An Increase in Aβ42 in the Prefrontal Cortex is Associated with a Reversal Learning Impairment in Alzheimer’s Disease Model Tg2576 APPsw Mice
Pp. 65-80 (16)
Jia-Min Zhuo, Annamalai Prakasam, Melissa E. Murray, Hai-Yan Zhang, Mark G. Baxter, Kumar Sambamurti and Michelle M. Nicolle
The medial temporal lobe-dependent memory loss associated with Alzheimer’s disease (AD) is often accompanied by a loss of prefrontal cortex-dependent cognitive domains that fall under the broad category of executive function.
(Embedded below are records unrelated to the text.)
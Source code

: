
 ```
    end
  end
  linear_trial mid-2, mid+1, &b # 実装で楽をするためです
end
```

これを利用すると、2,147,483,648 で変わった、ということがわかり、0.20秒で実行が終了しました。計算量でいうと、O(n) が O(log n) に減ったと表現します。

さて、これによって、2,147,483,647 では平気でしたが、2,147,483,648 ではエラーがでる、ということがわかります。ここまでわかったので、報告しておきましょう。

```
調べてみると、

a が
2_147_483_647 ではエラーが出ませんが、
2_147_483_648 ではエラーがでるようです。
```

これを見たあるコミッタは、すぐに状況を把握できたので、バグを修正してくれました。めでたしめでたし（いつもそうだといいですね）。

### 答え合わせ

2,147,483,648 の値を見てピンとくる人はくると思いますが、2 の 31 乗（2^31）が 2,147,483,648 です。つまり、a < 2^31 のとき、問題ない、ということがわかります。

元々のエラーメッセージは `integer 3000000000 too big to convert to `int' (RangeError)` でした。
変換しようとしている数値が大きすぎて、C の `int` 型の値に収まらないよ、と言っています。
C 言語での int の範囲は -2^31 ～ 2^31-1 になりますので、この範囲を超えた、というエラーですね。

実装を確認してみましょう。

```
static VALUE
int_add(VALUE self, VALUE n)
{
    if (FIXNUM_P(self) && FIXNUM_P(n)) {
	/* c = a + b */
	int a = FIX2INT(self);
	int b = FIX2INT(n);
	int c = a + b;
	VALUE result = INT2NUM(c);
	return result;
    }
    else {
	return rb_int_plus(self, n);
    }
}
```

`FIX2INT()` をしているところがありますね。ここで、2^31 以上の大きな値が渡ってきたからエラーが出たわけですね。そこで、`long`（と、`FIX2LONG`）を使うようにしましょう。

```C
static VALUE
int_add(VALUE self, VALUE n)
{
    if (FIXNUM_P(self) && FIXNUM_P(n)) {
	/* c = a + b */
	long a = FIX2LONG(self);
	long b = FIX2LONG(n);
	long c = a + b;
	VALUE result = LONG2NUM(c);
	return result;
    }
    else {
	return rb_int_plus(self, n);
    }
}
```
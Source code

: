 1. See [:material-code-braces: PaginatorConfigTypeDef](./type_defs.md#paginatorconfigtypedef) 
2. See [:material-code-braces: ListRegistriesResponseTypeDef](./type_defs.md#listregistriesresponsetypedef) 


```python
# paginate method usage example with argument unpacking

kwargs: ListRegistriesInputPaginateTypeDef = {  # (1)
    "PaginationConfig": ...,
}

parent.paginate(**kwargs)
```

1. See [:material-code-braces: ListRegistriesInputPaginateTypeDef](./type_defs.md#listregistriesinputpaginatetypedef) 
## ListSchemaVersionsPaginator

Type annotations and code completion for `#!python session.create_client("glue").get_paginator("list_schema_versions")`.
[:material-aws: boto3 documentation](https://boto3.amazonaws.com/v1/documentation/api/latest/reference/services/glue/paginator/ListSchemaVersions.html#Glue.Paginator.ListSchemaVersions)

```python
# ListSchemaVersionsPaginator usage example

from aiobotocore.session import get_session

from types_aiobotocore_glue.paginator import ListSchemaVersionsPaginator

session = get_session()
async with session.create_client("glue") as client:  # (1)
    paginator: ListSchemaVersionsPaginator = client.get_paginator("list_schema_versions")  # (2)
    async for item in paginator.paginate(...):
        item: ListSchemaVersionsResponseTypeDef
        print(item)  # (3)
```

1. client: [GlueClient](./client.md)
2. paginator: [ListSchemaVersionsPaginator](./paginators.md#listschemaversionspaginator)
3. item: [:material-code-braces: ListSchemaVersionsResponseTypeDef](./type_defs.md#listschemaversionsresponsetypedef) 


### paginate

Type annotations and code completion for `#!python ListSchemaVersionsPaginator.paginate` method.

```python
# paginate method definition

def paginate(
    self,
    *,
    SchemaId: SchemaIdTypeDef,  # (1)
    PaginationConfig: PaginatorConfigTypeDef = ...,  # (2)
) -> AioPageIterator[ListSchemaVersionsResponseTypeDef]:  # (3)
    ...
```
In this study, we examined the relationship between one type of prefrontal-dependent executive function, discrimination reversal learning, and levels of the amyloid beta protein (Aβ) of 40 and 42 residues in a transgenic mouse model (Tg2576) of the over-expression of the familial AD mutant form of the amyloid precursor protein (APPsw). Tg2576 and their non-transgenic (NTg) littermates were assessed at 3 and 6 months of age when there is little to no amyloid plaque deposition. After reversal learning assessment, Aβ40 and Aβ42 were quantified in the prefrontal cortex and hippocampus. Tg2576 mice were impaired in reversal learning at 6 but not 3 months of age when compared to the NTg group. Coincidently, there was a corresponding approximately 3-fold increase of Aβ42 levels in the prefrontal cortex of 6- compared to 3-month-old Tg2576 mice. In addition, the prefrontal cortex contained higher levels of Aβ42 compared to the hippocampus at both 3 and 6 months of age, regardless of genotype, indicating a high vulnerability of this brain region to Aβ42 accumulation. These data suggest that the early emergence of reversal learning deficits in the Tg2576 mouse may be due to the localized increase of Aβ42 in the prefrontal cortex.
Executive function, amyloid precursor protein, learning errors, perseverative errors.
Roena Kulynych Center for Memory and Cognition Research, Departments of Internal Medicine, Gerontology and Physiology & Pharmacology, Wake Forest University School of Medicine, Winston-Salem, NC 27157 USA.